Not to mention the way that wages vary geographically across this enormous and diverse nation. A wealthy urban area where few workers make less than $15 already can probably manage. Mississippi, where $15 was the median wage as of 2019, meaning that about half of workers made less? Not so much.
Hiking the minimum wage also has a variety of knock-on effects that are poorly understood. For example, in some industries, wage hikes are mostly passed through to consumers — and poorer consumers spend a larger share of their incomes on things such as groceries and fast food, making this effect rather regressive. Employers can also cut perks and benefits, or simply work their employees harder, to make up for wage hikes, or replace workers with machines. The government will claw back some of the extra pay in the form of taxes and benefit cuts. And even when higher wages do come out of profits, this makes it harder for struggling businesses to stay afloat.
Speaking of which, this is a very poor time to start a series of minimum-wage hikes. The pandemic has hit small businesses, including restaurants, hard. At minimum, any increase should not start phasing in until the pandemic is under control and the economy is closer to a full recovery.
The minimum wage is a simple policy with very complicated effects, some of which are hotly disputed and some of which have hardly been studied. But if one thing is clear, it’s that a government-mandated wage hike isn’t just free money for workers. More than doubling the minimum wage when the economy is barely pulling out of a year-long slump amounts to gambling with the livelihoods of millions of American workers, consumers, and business owners.

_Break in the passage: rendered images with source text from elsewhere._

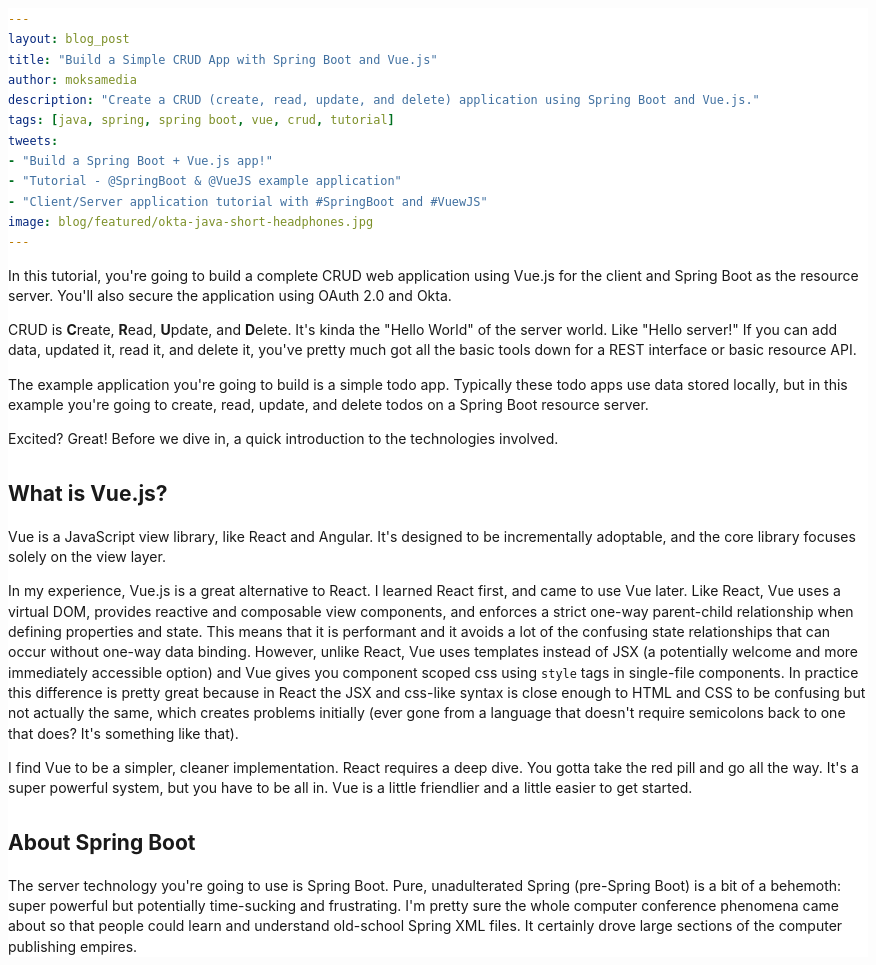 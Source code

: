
 ```yaml
---
layout: blog_post
title: "Build a Simple CRUD App with Spring Boot and Vue.js"
author: moksamedia
description: "Create a CRUD (create, read, update, and delete) application using Spring Boot and Vue.js."
tags: [java, spring, spring boot, vue, crud, tutorial]
tweets:
- "Build a Spring Boot + Vue.js app!"
- "Tutorial - @SpringBoot & @VueJS example application"
- "Client/Server application tutorial with #SpringBoot and #VuewJS"
image: blog/featured/okta-java-short-headphones.jpg
---
```


In this tutorial, you're going to build a complete CRUD web application using Vue.js for the client and Spring Boot as the resource server. You'll also secure the application using OAuth 2.0 and Okta. 

CRUD is **C**reate, **R**ead, **U**pdate, and **D**elete. It's kinda the "Hello World" of the server world. Like "Hello server!" If you can add data, updated it, read it, and delete it, you've pretty much got all the basic tools down for a REST interface or basic resource API.

The example application you're going to build is a simple todo app. Typically these todo apps use data stored locally, but in this example you're going to create, read, update, and delete todos on a Spring Boot resource server.

Excited? Great! Before we dive in, a quick introduction to the technologies involved.

## What is Vue.js? 

Vue is a JavaScript view library, like React and Angular. It's designed to be incrementally adoptable, and the core library focuses solely on the view layer. 

In my experience, Vue.js is a great alternative to React. I learned React first, and came to use Vue later. Like React, Vue uses a virtual DOM, provides reactive and composable view components, and enforces a strict one-way parent-child relationship when defining properties and state. This means that it is performant and it avoids a lot of the confusing state relationships that can occur without one-way data binding. However, unlike React, Vue uses templates instead of JSX (a potentially welcome and more immediately accessible option) and Vue gives you component scoped css using `style` tags in single-file components. In practice this difference is pretty great because in React the JSX and css-like syntax is close enough to HTML and CSS to be confusing but not actually the same, which creates problems initially (ever gone from a language that doesn't require semicolons back to one that does? It's something like that).

I find Vue to be a simpler, cleaner implementation. React requires a deep dive. You gotta take the red pill and go all the way. It's a super powerful system, but you have to be all in. Vue is a little friendlier and a little easier to get started.

## About Spring Boot

The server technology you're going to use is Spring Boot. Pure, unadulterated Spring (pre-Spring Boot) is a bit of a behemoth: super powerful but potentially time-sucking and frustrating. I'm pretty sure the whole computer conference phenomena came about so that people could learn and understand old-school Spring XML files. It certainly drove large sections of the computer publishing empires.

Lastly, a note on process. There are not 60 votes in the Senate for such a dramatic policy change at such an awful time, so Democrats are considering passing their bill through the filibuster-proof “reconciliation” process, which requires a more plausible 50 votes.
This process is reserved for matters that directly, and not merely incidentally, affect the federal budget. Republicans stuck to this rule even when it made their Obamacare-repeal efforts incredibly difficult. The minimum wage instructs businesses to pay their workers more; that is the main goal and the main effect, and any impact on federal coffers is incidental to it. (For instance, the federal government itself will have to pay workers more, more workers will take unemployment, etc.) It doesn’t qualify, and the Democrats will probably have to either override the Senate parliamentarian or disguise the wage hike in budgeting gimmicks to pull it off.